Hi,
I appreciate THL has room for more funding. You say in the report on animal charity evaluators that:
A direct referral from Open Philanthropy’s Farm Animal Welfare team — the largest funder in the impact-focused animal welfare space — on THL indeed currently being funding-constrained, i.e. that it has ample room to cost-effectively use marginal funds on corporate campaigns and that there aren’t strong diminishing returns to providing THL with extra funding.
However, Open Philanthropy (OP), which granted 8.3 M$ to THL in 2023, presumably wants to fund THL up to a certain point. Other donors donating to THL could simply mean OP has to donate less. So I wonder whether donating to THL has the same effect as donating to OP. If this is so, donating to THL would be equivalent to mostly supporting human welfare interventions. Based on OP’s grants data on 17 February 2024, only 9.98 % of the money granted by OP has gone to animal welfare interventions.

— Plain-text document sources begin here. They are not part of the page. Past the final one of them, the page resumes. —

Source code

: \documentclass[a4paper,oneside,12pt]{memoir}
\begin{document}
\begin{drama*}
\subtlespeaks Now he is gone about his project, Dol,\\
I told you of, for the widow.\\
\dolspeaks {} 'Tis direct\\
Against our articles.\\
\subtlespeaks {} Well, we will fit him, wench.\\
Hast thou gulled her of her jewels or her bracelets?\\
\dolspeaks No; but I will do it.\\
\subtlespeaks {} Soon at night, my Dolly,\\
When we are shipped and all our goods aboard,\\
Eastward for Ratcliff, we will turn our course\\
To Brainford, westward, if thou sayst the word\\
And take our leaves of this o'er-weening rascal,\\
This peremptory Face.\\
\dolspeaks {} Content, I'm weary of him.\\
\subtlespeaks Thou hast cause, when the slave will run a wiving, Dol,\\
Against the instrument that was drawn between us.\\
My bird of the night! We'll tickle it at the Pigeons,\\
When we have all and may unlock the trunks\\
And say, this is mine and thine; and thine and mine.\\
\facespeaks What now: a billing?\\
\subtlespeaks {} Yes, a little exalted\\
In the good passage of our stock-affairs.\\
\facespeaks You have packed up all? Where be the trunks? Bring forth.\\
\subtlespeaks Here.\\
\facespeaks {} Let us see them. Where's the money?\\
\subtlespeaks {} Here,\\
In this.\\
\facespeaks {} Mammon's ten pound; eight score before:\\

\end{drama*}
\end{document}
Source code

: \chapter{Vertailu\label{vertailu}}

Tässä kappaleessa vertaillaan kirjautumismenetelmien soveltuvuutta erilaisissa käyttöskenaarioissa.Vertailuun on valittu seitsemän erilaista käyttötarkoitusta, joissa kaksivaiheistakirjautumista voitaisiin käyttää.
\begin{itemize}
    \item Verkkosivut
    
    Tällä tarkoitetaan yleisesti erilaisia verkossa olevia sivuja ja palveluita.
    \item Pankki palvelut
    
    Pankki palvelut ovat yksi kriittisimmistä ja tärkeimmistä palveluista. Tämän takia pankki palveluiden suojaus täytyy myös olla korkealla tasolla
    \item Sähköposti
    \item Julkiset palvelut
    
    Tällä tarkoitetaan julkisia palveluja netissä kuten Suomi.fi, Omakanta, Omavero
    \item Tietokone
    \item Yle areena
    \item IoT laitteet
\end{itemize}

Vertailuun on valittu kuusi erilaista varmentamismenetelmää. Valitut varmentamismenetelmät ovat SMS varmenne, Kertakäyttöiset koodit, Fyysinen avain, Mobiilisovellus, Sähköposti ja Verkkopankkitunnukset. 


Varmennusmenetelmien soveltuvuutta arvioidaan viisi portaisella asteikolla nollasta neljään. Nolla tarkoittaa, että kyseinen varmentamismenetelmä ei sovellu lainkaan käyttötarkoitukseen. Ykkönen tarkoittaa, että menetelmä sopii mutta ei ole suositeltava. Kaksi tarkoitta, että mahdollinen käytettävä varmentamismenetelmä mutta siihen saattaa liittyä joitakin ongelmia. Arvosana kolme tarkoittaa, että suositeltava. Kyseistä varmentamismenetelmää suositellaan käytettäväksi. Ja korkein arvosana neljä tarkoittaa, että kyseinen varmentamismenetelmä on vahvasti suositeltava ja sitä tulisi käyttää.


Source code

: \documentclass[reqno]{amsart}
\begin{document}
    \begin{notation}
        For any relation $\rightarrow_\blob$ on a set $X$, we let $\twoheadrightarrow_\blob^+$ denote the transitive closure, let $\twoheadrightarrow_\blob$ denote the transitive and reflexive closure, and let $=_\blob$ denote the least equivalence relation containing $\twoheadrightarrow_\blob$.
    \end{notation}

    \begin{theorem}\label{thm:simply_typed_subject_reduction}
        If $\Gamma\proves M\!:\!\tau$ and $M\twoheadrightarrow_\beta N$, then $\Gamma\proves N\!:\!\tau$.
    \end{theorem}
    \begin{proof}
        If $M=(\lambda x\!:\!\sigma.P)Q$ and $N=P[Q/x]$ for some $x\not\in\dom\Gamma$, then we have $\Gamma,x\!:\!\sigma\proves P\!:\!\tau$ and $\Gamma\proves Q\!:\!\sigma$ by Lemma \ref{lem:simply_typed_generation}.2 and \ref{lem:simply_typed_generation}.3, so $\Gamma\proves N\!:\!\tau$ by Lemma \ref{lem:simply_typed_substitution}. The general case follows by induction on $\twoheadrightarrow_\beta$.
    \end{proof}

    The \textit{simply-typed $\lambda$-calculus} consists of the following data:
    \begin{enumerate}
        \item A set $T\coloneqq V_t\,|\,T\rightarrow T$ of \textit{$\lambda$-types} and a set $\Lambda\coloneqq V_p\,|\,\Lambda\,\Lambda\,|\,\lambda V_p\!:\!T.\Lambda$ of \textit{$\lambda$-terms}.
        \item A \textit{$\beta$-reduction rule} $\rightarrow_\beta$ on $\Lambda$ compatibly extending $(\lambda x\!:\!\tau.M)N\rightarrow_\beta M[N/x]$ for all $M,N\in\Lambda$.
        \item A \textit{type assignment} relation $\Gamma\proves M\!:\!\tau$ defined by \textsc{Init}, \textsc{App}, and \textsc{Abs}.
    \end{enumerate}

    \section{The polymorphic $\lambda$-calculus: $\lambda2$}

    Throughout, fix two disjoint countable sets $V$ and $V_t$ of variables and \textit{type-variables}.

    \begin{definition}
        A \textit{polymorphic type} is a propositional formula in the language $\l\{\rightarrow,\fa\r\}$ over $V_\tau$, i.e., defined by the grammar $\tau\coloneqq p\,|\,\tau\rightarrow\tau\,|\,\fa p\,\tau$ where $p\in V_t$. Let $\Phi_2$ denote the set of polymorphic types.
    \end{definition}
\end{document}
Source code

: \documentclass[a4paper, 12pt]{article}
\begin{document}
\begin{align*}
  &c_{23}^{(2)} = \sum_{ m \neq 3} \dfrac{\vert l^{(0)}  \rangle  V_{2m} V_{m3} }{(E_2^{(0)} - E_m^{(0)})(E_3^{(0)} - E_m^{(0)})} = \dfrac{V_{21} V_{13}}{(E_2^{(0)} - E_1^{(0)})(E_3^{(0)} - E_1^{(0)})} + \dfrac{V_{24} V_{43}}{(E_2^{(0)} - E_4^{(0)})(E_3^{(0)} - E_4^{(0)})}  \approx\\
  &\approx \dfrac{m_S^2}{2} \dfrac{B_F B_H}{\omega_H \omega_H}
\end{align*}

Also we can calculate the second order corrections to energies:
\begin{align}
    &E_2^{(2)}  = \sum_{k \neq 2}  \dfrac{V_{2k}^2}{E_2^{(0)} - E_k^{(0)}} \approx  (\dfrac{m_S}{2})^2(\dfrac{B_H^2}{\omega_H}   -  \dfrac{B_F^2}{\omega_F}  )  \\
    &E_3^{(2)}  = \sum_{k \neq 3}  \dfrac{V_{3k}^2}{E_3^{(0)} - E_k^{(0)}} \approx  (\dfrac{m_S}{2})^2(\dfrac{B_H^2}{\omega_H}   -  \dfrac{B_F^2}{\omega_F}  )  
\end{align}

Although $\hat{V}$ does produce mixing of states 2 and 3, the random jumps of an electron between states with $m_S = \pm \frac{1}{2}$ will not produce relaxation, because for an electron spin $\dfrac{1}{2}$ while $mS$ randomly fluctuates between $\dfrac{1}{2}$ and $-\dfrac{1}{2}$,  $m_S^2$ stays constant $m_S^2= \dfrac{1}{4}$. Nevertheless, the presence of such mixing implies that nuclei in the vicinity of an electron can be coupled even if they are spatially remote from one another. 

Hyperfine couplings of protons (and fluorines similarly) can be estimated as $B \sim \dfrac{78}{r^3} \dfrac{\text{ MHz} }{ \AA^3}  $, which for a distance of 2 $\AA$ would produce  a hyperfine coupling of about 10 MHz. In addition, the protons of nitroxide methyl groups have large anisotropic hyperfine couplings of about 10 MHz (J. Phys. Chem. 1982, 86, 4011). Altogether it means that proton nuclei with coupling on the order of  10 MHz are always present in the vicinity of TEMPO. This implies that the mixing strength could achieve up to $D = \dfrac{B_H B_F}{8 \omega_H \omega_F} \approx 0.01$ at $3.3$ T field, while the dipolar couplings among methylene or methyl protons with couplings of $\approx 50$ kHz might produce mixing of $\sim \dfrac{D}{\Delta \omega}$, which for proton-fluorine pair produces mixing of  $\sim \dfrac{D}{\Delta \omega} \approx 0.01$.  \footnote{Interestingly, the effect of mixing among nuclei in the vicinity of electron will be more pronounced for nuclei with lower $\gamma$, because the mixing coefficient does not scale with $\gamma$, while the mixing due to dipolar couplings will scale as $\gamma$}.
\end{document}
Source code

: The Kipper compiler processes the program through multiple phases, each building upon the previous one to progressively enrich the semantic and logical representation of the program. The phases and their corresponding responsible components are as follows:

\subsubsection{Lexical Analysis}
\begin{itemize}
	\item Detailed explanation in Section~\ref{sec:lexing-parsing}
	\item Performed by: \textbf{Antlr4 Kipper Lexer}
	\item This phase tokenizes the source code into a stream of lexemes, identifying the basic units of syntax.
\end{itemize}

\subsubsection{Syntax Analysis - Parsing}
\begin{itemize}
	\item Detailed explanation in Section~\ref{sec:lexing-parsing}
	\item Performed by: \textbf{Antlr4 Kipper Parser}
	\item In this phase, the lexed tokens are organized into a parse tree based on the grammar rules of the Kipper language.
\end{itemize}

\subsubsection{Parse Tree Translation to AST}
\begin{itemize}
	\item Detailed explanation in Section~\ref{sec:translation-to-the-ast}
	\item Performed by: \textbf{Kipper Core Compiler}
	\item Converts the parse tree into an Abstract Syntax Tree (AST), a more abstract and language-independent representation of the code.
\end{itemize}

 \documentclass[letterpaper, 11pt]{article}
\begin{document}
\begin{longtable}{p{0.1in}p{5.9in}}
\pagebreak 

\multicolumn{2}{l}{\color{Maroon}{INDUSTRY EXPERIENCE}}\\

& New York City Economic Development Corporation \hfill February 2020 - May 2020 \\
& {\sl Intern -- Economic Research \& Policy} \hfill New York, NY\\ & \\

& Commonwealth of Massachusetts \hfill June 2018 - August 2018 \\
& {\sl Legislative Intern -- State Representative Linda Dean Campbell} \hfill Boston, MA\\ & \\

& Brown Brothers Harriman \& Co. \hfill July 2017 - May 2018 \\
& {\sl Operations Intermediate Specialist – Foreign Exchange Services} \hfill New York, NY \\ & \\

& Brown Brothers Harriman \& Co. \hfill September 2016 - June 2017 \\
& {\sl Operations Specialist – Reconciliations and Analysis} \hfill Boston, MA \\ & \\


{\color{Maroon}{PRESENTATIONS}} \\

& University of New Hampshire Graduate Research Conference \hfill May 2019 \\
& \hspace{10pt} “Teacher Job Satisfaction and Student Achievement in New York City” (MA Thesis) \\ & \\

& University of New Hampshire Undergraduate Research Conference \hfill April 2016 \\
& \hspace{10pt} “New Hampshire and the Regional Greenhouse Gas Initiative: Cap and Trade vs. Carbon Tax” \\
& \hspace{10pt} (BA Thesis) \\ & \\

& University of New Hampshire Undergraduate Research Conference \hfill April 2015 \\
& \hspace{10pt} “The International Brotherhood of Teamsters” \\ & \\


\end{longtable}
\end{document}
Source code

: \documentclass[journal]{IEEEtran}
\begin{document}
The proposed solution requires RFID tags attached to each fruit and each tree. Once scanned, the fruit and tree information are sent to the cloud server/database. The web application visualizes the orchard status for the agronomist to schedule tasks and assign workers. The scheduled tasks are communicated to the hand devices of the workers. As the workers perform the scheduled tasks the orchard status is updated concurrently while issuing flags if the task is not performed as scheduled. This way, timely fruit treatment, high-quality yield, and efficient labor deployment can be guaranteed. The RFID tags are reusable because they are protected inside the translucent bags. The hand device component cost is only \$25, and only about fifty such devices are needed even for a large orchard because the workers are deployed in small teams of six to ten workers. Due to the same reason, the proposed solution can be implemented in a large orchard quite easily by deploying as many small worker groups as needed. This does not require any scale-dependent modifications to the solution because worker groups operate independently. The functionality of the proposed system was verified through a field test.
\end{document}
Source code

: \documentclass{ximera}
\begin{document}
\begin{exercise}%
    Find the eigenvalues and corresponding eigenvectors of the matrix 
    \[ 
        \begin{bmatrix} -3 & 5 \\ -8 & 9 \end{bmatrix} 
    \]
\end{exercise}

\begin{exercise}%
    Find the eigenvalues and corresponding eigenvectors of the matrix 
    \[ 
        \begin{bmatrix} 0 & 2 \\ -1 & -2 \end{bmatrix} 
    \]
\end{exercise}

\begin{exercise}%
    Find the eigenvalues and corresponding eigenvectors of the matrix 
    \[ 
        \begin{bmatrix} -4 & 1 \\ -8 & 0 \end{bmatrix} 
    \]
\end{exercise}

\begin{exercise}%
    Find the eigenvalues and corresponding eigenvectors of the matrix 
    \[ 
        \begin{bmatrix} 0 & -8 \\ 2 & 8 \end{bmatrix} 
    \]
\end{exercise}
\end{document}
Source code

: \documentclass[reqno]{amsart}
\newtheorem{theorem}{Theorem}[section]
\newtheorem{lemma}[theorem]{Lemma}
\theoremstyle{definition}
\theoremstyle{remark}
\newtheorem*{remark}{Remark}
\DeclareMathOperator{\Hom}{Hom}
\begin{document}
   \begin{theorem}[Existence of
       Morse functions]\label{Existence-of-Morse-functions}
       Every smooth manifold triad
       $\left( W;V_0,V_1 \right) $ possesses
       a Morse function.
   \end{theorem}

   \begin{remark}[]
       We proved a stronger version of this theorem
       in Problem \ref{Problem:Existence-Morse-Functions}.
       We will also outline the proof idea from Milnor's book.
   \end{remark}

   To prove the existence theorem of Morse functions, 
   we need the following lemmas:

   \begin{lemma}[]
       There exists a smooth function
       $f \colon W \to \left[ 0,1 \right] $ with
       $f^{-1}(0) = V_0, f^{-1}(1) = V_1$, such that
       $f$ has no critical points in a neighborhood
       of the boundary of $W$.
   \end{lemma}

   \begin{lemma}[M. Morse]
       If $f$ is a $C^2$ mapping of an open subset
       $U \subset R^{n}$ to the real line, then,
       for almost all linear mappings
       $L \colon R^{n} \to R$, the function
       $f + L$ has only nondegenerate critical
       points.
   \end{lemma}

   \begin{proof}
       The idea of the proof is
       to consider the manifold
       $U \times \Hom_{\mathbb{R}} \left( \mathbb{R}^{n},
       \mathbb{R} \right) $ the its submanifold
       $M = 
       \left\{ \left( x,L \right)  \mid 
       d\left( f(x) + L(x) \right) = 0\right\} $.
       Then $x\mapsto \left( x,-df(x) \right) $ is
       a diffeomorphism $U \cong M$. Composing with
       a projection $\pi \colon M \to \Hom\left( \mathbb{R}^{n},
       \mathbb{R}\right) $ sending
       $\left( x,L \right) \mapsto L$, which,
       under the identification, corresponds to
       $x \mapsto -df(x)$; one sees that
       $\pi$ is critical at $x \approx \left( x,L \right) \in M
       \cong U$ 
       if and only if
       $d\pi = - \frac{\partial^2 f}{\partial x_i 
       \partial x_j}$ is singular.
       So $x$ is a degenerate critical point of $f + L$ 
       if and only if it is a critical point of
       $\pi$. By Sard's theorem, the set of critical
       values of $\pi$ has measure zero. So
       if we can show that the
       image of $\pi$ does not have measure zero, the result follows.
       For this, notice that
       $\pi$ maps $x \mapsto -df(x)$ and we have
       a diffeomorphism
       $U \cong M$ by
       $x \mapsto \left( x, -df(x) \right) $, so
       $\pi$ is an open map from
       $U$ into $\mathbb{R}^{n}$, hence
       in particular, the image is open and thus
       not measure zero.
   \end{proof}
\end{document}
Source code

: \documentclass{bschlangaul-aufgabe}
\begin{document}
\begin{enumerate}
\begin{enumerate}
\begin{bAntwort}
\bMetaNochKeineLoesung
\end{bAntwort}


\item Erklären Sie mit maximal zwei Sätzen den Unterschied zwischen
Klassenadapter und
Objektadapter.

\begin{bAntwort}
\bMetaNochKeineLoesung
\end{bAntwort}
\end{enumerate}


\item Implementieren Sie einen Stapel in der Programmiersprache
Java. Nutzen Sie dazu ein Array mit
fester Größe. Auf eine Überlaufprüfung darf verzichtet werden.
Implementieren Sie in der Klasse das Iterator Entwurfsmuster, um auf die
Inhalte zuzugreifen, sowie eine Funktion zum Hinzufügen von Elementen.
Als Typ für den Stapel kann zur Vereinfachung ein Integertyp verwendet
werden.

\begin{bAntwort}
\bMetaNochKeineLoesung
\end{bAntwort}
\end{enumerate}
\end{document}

I believe donations to AWF do not suffer as much from the above. Their grants are much smaller than OP’s.
Thanks for sharing, Gisele!
Have you considered analysing animal welfare interventions? It is not related to poverty and low development, but Brazil’s rising incomes are resulting in more factory-farming.
From 2002 to 2022, the number of poultry birds in Brazil increased 78.2 % (= 1.60*10^9/(898*10^6) − 1).
From 2000 to 2020, aquaculture production in Brazil increased 266 % (= 630*10^3/(172*10^3) − 1).